Record extracts:
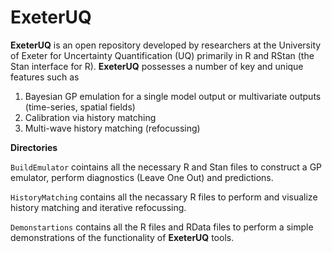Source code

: # ExeterUQ

**ExeterUQ** is an open repository developed by researchers at the University of Exeter for Uncertainty Quantification (UQ) primarily in R and RStan (the Stan interface for R). **ExeterUQ** possesses a number of key and unique features such as 

1. Bayesian GP emulation for a single model output or multivariate outputs (time-series, spatial fields)
2. Calibration via history matching
3. Multi-wave history matching (refocussing)

**Directories**

`BuildEmulator` cointains all the necessary R and Stan files to construct a GP emulator, perform diagnostics (Leave One Out)
and predictions.

`HistoryMatching` contains all the necassary R files to perform and visualize history matching and iterative refocussing.

`Demonstartions` contains all the R files and RData files to perform a simple demonstrations of the functionality of **ExeterUQ** tools.

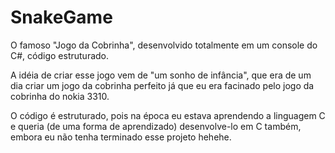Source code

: # SnakeGame
O famoso "Jogo da Cobrinha", desenvolvido totalmente em um console do C#, código estruturado.

A idéia de criar esse jogo vem de "um sonho de infância", que era de um dia criar um jogo da cobrinha perfeito já que eu era facinado pelo jogo da cobrinha do nokia 3310.

O código é estruturado, pois na época eu estava aprendendo a linguagem C e queria (de uma forma de aprendizado) desenvolve-lo em C também, embora eu não tenha terminado esse projeto hehehe.


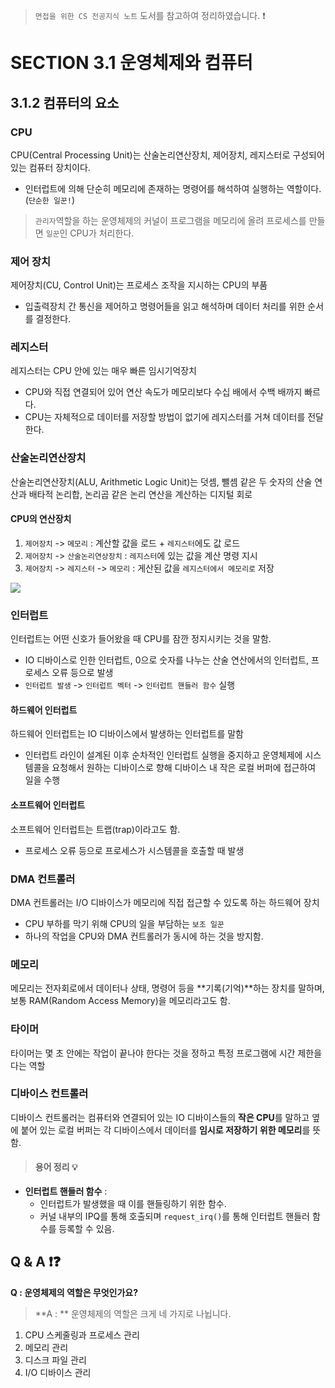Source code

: > `면접을 위한 CS 전공지식 노트` 도서를 참고하여 정리하였습니다. ❗️

# SECTION 3.1 운영체제와 컴퓨터 
## 3.1.2 컴퓨터의 요소
### CPU
CPU(Central Processing Unit)는 산술논리연산장치, 제어장치, 레지스터로 구성되어 있는 컴퓨터 장치이다.
- 인터럽트에 의해 단순히 메모리에 존재하는 명령어를 해석하여 실행하는 역할이다. (`단순한 일꾼!`)

> `관리자`역할을 하는 운영체제의 커널이 프로그램을 메모리에 올려 프로세스를 만들면 `일꾼`인 CPU가 처리한다.

### 제어 장치
제어장치(CU, Control Unit)는 프로세스 조작을 지시하는 CPU의 부품
- 입출력장치 간 통신을 제어하고 명령어들을 읽고 해석하며 데이터 처리를 위한 순서를 결정한다.

### 레지스터
레지스터는 CPU 안에 있는 매우 빠른 임시기억장치
- CPU와 직접 연결되어 있어 연산 속도가 메모리보다 수십 배에서 수백 배까지 빠르다.
- CPU는 자체적으로 데이터를 저장할 방법이 없기에 레지스터를 거쳐 데이터를 전달한다.

### 산술논리연산장치
산술논리연산장치(ALU, Arithmetic Logic Unit)는 덧셈, 뺄셈 같은 두 숫자의 산술 연산과 배타적 논리합, 논리곱 같은 논리 연산을 계산하는 디지털 회로

#### CPU의 연산장치
1. `제어장치` -> `메모리` : 계산할 값을 로드 + `레지스터`에도 값 로드
2. `제어장치` -> `산술논리연상장치` : `레지스터`에 있는 값을 계산 명령 지시
3. `제어장치` -> `레지스터` -> `메모리` : 게산된 값을 `레지스터에서 메모리로` 저장

![](https://velog.velcdn.com/images/jeongeunbae/post/d5742857-9fc5-4107-a8d2-2dca00af7117/image.png)

### 인터럽트
인터럽트는 어떤 신호가 들어왔을 때 CPU를 잠깐 정지시키는 것을 말함.
- IO 디바이스로 인한 인터럽트, 0으로 숫자를 나누는 산술 연산에서의 인터럽트, 프로세스 오류 등으로 발생
- `인터럽트 발생` -> `인터럽트 벡터` -> `인터럽트 핸들러 함수` 실행

#### 하드웨어 인터럽트
하드웨어 인터럽트는 IO 디바이스에서 발생하는 인터럽트를 말함
- 인터럽트 라인이 설계된 이후 순차적인 인터럽트 실행을 중지하고 운영체제에 시스템콜을 요청해서 원하는 디바이스로 향해 디바이스 내 작은 로컬 버퍼에 접근하여 일을 수행

#### 소프트웨어 인터럽트
소프트웨어 인터럽트는 트랩(trap)이라고도 함.
- 프로세스 오류 등으로 프로세스가 시스템콜을 호출할 때 발생

### DMA 컨트롤러
DMA 컨트롤러는 I/O 디바이스가 메모리에 직접 접근할 수 있도록 하는 하드웨어 장치
- CPU 부하를 막기 위해 CPU의 일을 부담하는 `보조 일꾼`
- 하나의 작업을 CPU와 DMA 컨트롤러가 동시에 하는 것을 방지함.

### 메모리
메모리는 전자회로에서 데이터나 상태, 명령어 등을 **기록(기억)**하는 장치를 말하며, 보통 RAM(Random Access Memory)을 메모리라고도 함.

### 타이머
타이머는 몇 초 안에는 작업이 끝나야 한다는 것을 정하고 특정 프로그램에 시간 제한을 다는 역할

### 디바이스 컨트롤러
디바이스 컨트롤러는 컴퓨터와 연결되어 있는 IO 디바이스들의 **작은 CPU**를 말하고 옆에 붙어 있는 로컬 버퍼는 각 디바이스에서 데이터를 **임시로 저장하기 위한 메모리**를 뜻함.

> #### 용어 정리 💡
- **인터럽트 핸들러 함수** : 
  - 인터럽트가 발생했을 때 이를 핸들링하기 위한 함수.
  - 커널 내부의 IPQ를 통해 호출되며 `request_irq()`를 통해 인터럽트 핸들러 함수를 등록할 수 있음.
  
## Q & A ❗️❓
**Q : 운영체제의 역할은 무엇인가요?**
> **A : ** 
운영체제의 역할은 크게 네 가지로 나뉩니다.
  1. CPU 스케줄링과 프로세스 관리
  2. 메모리 관리
  3. 디스크 파일 관리
  4. I/O 디바이스 관리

Work instruction: Each record should be printed again precisely, though not its pictures.

Exercise output:
Source code

: # ExeterUQ

**ExeterUQ** is an open repository developed by researchers at the University of Exeter for Uncertainty Quantification (UQ) primarily in R and RStan (the Stan interface for R). **ExeterUQ** possesses a number of key and unique features such as 

1. Bayesian GP emulation for a single model output or multivariate outputs (time-series, spatial fields)
2. Calibration via history matching
3. Multi-wave history matching (refocussing)

**Directories**

`BuildEmulator` cointains all the necessary R and Stan files to construct a GP emulator, perform diagnostics (Leave One Out)
and predictions.

`HistoryMatching` contains all the necassary R files to perform and visualize history matching and iterative refocussing.

`Demonstartions` contains all the R files and RData files to perform a simple demonstrations of the functionality of **ExeterUQ** tools.

Source code

: # SnakeGame
O famoso "Jogo da Cobrinha", desenvolvido totalmente em um console do C#, código estruturado.

A idéia de criar esse jogo vem de "um sonho de infância", que era de um dia criar um jogo da cobrinha perfeito já que eu era facinado pelo jogo da cobrinha do nokia 3310.

O código é estruturado, pois na época eu estava aprendendo a linguagem C e queria (de uma forma de aprendizado) desenvolve-lo em C também, embora eu não tenha terminado esse projeto hehehe.


Source code

: > `면접을 위한 CS 전공지식 노트` 도서를 참고하여 정리하였습니다. ❗️

# SECTION 3.1 운영체제와 컴퓨터 
## 3.1.2 컴퓨터의 요소
### CPU
CPU(Central Processing Unit)는 산술논리연산장치, 제어장치, 레지스터로 구성되어 있는 컴퓨터 장치이다.
- 인터럽트에 의해 단순히 메모리에 존재하는 명령어를 해석하여 실행하는 역할이다. (`단순한 일꾼!`)

> `관리자`역할을 하는 운영체제의 커널이 프로그램을 메모리에 올려 프로세스를 만들면 `일꾼`인 CPU가 처리한다.

### 제어 장치
제어장치(CU, Control Unit)는 프로세스 조작을 지시하는 CPU의 부품
- 입출력장치 간 통신을 제어하고 명령어들을 읽고 해석하며 데이터 처리를 위한 순서를 결정한다.

### 레지스터
레지스터는 CPU 안에 있는 매우 빠른 임시기억장치
- CPU와 직접 연결되어 있어 연산 속도가 메모리보다 수십 배에서 수백 배까지 빠르다.
- CPU는 자체적으로 데이터를 저장할 방법이 없기에 레지스터를 거쳐 데이터를 전달한다.

### 산술논리연산장치
산술논리연산장치(ALU, Arithmetic Logic Unit)는 덧셈, 뺄셈 같은 두 숫자의 산술 연산과 배타적 논리합, 논리곱 같은 논리 연산을 계산하는 디지털 회로

#### CPU의 연산장치
1. `제어장치` -> `메모리` : 계산할 값을 로드 + `레지스터`에도 값 로드
2. `제어장치` -> `산술논리연상장치` : `레지스터`에 있는 값을 계산 명령 지시
3. `제어장치` -> `레지스터` -> `메모리` : 게산된 값을 `레지스터에서 메모리로` 저장

![](https://velog.velcdn.com/images/jeongeunbae/post/d5742857-9fc5-4107-a8d2-2dca00af7117/image.png)

### 인터럽트
인터럽트는 어떤 신호가 들어왔을 때 CPU를 잠깐 정지시키는 것을 말함.
- IO 디바이스로 인한 인터럽트, 0으로 숫자를 나누는 산술 연산에서의 인터럽트, 프로세스 오류 등으로 발생
- `인터럽트 발생` -> `인터럽트 벡터` -> `인터럽트 핸들러 함수` 실행

#### 하드웨어 인터럽트
하드웨어 인터럽트는 IO 디바이스에서 발생하는 인터럽트를 말함
- 인터럽트 라인이 설계된 이후 순차적인 인터럽트 실행을 중지하고 운영체제에 시스템콜을 요청해서 원하는 디바이스로 향해 디바이스 내 작은 로컬 버퍼에 접근하여 일을 수행

#### 소프트웨어 인터럽트
소프트웨어 인터럽트는 트랩(trap)이라고도 함.
- 프로세스 오류 등으로 프로세스가 시스템콜을 호출할 때 발생

### DMA 컨트롤러
DMA 컨트롤러는 I/O 디바이스가 메모리에 직접 접근할 수 있도록 하는 하드웨어 장치
- CPU 부하를 막기 위해 CPU의 일을 부담하는 `보조 일꾼`
- 하나의 작업을 CPU와 DMA 컨트롤러가 동시에 하는 것을 방지함.

### 메모리
메모리는 전자회로에서 데이터나 상태, 명령어 등을 **기록(기억)**하는 장치를 말하며, 보통 RAM(Random Access Memory)을 메모리라고도 함.

### 타이머
타이머는 몇 초 안에는 작업이 끝나야 한다는 것을 정하고 특정 프로그램에 시간 제한을 다는 역할

### 디바이스 컨트롤러
디바이스 컨트롤러는 컴퓨터와 연결되어 있는 IO 디바이스들의 **작은 CPU**를 말하고 옆에 붙어 있는 로컬 버퍼는 각 디바이스에서 데이터를 **임시로 저장하기 위한 메모리**를 뜻함.

> #### 용어 정리 💡
- **인터럽트 핸들러 함수** : 
  - 인터럽트가 발생했을 때 이를 핸들링하기 위한 함수.
  - 커널 내부의 IPQ를 통해 호출되며 `request_irq()`를 통해 인터럽트 핸들러 함수를 등록할 수 있음.
  
## Q & A ❗️❓
**Q : 운영체제의 역할은 무엇인가요?**
> **A : ** 
운영체제의 역할은 크게 네 가지로 나뉩니다.
  1. CPU 스케줄링과 프로세스 관리
  2. 메모리 관리
  3. 디스크 파일 관리
  4. I/O 디바이스 관리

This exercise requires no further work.